More About Blue Anchor Tavern, Site of

In 1674, maritime trader William Hollingworth (alternate spelling Hollingsworth) was off at sea and his wife Eleanor (alternate spellings Elinor and Elianor) was granted a license to operate an ordinary [a tavern] in her mortgaged house, which she called the Blue Anchor. Her operation was very independent; Eleanor brewed the beer she sold in her own brew house. When William was declared lost at sea in 1677, Eleanor Hollingworth was saddled with significant debts. However, when granted Power of Attorney for the estate, unusual for a woman in that era, Eleanor had William’s debts paid and his businesses running smoothly in short order. She paid off her mortgage by 1682 and owned the Blue Anchor outright.
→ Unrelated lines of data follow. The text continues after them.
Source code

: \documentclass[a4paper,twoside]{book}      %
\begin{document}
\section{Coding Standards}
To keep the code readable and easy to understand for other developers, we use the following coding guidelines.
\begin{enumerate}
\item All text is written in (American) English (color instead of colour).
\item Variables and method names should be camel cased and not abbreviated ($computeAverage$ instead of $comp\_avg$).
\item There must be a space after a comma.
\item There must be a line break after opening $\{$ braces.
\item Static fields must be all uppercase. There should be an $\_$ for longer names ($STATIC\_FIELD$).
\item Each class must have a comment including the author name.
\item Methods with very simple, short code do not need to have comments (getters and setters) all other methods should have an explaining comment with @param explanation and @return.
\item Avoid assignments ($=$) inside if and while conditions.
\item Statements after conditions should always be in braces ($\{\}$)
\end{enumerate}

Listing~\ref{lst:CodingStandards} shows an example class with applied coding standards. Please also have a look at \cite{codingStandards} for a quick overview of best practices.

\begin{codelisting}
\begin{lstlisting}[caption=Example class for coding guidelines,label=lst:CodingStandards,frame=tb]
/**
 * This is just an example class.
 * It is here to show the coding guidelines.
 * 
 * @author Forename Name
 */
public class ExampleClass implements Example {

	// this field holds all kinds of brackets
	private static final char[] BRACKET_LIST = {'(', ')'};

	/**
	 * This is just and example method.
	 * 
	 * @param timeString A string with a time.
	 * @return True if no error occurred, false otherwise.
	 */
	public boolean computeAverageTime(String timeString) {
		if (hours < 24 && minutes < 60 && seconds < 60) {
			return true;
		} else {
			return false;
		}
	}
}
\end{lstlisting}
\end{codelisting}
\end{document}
A strong and aggressive woman, Eleanor was herself accused of witchcraft in 1685. When she died at the age of 59 in 1689, Eleanor left no debts and a handsome inheritance for her daughter Mary.
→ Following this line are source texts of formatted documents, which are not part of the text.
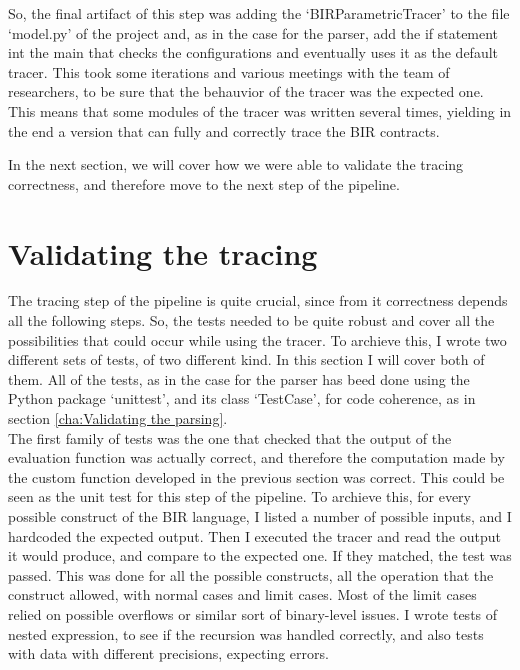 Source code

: So, the final artifact of this step was adding the `BIRParametricTracer' to the file
`model.py' of the project and, as in the case for the parser, add the if statement
int the main that checks the configurations and eventually uses it as the default
tracer. This took some iterations and various meetings with the team of
researchers, to be sure that the behauvior of the tracer was the expected one.
This means that some modules of the tracer was written several times, yielding in
the end a version that can fully and correctly trace the BIR contracts.

In the next section, we will cover how we were able to validate the tracing
correctness, and therefore move to the next step of the pipeline.

\section{Validating the tracing}
\label{cha:Validating the tracing} The tracing step of the pipeline is quite crucial,
since from it correctness depends all the following steps. So, the tests needed
to be quite robust and cover all the possibilities that could occur while using
the tracer. To archieve this, I wrote two different sets of tests, of two different
kind. In this section I will cover both of them. All of the tests, as in the
case for the parser has beed done using the Python package `unittest', and its class
`TestCase', for code coherence, as in section \ref{cha:Validating the parsing}.
\\

The first family of tests was the one that checked that the output of the evaluation
function was actually correct, and therefore the computation made by the custom
function developed in the previous section was correct. This could be seen as the
unit test for this step of the pipeline. To archieve this, for every possible construct
of the BIR language, I listed a number of possible inputs, and I hardcoded the expected
output. Then I executed the tracer and read the output it would produce, and compare
to the expected one. If they matched, the test was passed. This was done for all
the possible constructs, all the operation that the construct allowed, with
normal cases and limit cases. Most of the limit cases relied on possible overflows
or similar sort of binary-level issues. I wrote tests of nested expression, to see
if the recursion was handled correctly, and also tests with data with different
precisions, expecting errors.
Mary had married Jersey merchant Philip English in 1675. English was the richest merchant in Salem by 1692. That year, both Mary and Philip English were accused of witchcraft, examined and held for trial in Boston jail, and escaped to New York to wait out the turmoil. They did not return to Salem until spring of 1693. 


Additional note: According to historian Frances Hill, it is rumored that Eleanor Hollingworth is one of the possible models for Hester Prynne, the lead character in Nathaniel Hawthorne’s novel The Scarlet Letter.


60 Derby Street. Private residence. Not open to the public.